TASK INPUT Block Start

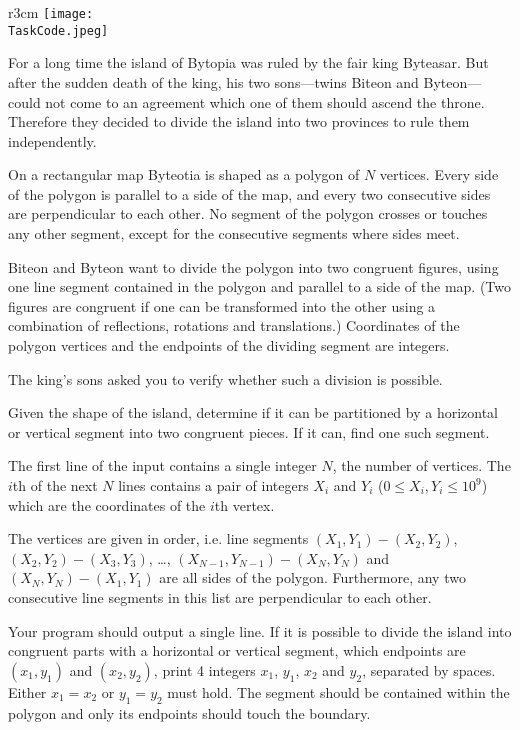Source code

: \documentclass{boi2014}
\renewcommand{\TaskCode}{demarcation}
\begin{document}
    \begin{wrapfigure}{r}{3cm}
        \vspace{-24pt}
		\texttt{[image: \\TaskCode.jpeg]}
	\end{wrapfigure}

    For a long time the island of Bytopia was ruled by the fair king
    Byteasar. But after the sudden death
    of the king, his two sons---twins Biteon and Byteon---could
    not come to an agreement which one of them should ascend the throne.
    Therefore they decided to divide the island into two provinces to
    rule them independently.  
 
    On a rectangular map Byteotia is shaped as a polygon of $N$ vertices.  Every
    side of the polygon is parallel to a side of the map, and every two
    consecutive sides are perpendicular to each other. No segment of the polygon
    crosses or touches any other segment, except for the consecutive segments
    where sides meet.
    
    Biteon and Byteon want to divide the polygon into two congruent figures,
    using one line segment contained in the polygon and parallel to a side of
    the map.  (Two figures are congruent if one can be transformed into the
    other using a combination of reflections, rotations and translations.)
    Coordinates of the polygon vertices and the endpoints of the dividing
    segment are integers.  
 
    The king's sons asked you to verify whether such a division is
    possible.

    \Task
    Given the shape of the island, determine if it can be partitioned
    by a horizontal or vertical segment into two congruent pieces. If
    it can, find one such segment.
    
    \Input
    The first line of the input contains a single integer $N$, the number of
    vertices. The $i$th of the next $N$ lines contains a pair of integers $X_i$
    and $Y_i$ ($0 \le X_i, Y_i \le 10^9$) which are the coordinates of the $i$th
    vertex.

    The vertices are given in order, i.e. line segments $(X_1,Y_1) - (X_2,Y_2)$,
    $(X_2,Y_2) - (X_3,Y_3)$, \ldots, $(X_{N-1},Y_{N-1}) - (X_N,Y_N)$ and
    $(X_N,Y_N) - (X_1,Y_1)$ are all sides of the polygon.
    Furthermore, any two consecutive line segments in this list are
    perpendicular to each other.

	\Output
	Your program should output a single line. If it is possible to divide the
	island into congruent parts with a horizontal or vertical segment, which
	endpoints are $(x_1, y_1)$ and $(x_2, y_2)$, print 4 integers $x_1$,
	$y_1$, $x_2$ and $y_2$, separated by spaces.
	Either $x_1 = x_2$ or $y_1 = y_2$ must hold.
    The segment should be contained within the polygon and only its endpoints
    should touch the boundary.
\end{document}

TASK INPUT Block End

### [THE TASK]
In the material above, find the line containing "and $Y_i$ ($0" and the line containing "separated by spaces.", then write out exactly those two lines and every line between them, and nothing more.

### [EXERCISE RESULT]
    and $Y_i$ ($0 \le X_i, Y_i \le 10^9$) which are the coordinates of the $i$th
    vertex.

    The vertices are given in order, i.e. line segments $(X_1,Y_1) - (X_2,Y_2)$,
    $(X_2,Y_2) - (X_3,Y_3)$, \ldots, $(X_{N-1},Y_{N-1}) - (X_N,Y_N)$ and
    $(X_N,Y_N) - (X_1,Y_1)$ are all sides of the polygon.
    Furthermore, any two consecutive line segments in this list are
    perpendicular to each other.

	\Output
	Your program should output a single line. If it is possible to divide the
	island into congruent parts with a horizontal or vertical segment, which
	endpoints are $(x_1, y_1)$ and $(x_2, y_2)$, print 4 integers $x_1$,
	$y_1$, $x_2$ and $y_2$, separated by spaces.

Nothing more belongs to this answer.